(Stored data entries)
---+---

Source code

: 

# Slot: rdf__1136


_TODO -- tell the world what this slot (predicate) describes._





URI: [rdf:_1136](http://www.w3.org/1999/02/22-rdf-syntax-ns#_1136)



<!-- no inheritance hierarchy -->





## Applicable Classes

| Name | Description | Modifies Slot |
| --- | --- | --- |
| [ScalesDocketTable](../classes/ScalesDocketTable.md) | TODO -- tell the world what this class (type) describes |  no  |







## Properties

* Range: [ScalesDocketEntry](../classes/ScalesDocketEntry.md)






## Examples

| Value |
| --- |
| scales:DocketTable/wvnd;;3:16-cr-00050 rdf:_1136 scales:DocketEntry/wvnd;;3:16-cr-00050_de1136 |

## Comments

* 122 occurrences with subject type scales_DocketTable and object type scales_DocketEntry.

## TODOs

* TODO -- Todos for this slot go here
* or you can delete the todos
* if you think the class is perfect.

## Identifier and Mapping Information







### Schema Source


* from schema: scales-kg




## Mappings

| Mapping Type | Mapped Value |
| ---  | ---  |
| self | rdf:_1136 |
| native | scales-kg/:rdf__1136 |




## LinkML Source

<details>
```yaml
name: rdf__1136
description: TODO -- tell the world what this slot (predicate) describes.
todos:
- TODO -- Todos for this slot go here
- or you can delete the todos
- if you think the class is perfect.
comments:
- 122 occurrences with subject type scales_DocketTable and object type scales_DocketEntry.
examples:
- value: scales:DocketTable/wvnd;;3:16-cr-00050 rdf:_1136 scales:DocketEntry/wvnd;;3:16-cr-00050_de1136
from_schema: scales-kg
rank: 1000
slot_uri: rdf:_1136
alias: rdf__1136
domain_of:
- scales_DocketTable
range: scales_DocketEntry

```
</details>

---+---

- **DIRECTIONS FOR THIS TASK**: The lines from the beginning of the records through the line containing "## Applicable Classes" should be reproduced exactly. Include nothing else.

- **RESULT OF THIS EXERCISE**:
Source code

: 

# Slot: rdf__1136


_TODO -- tell the world what this slot (predicate) describes._





URI: [rdf:_1136](http://www.w3.org/1999/02/22-rdf-syntax-ns#_1136)



<!-- no inheritance hierarchy -->





## Applicable Classes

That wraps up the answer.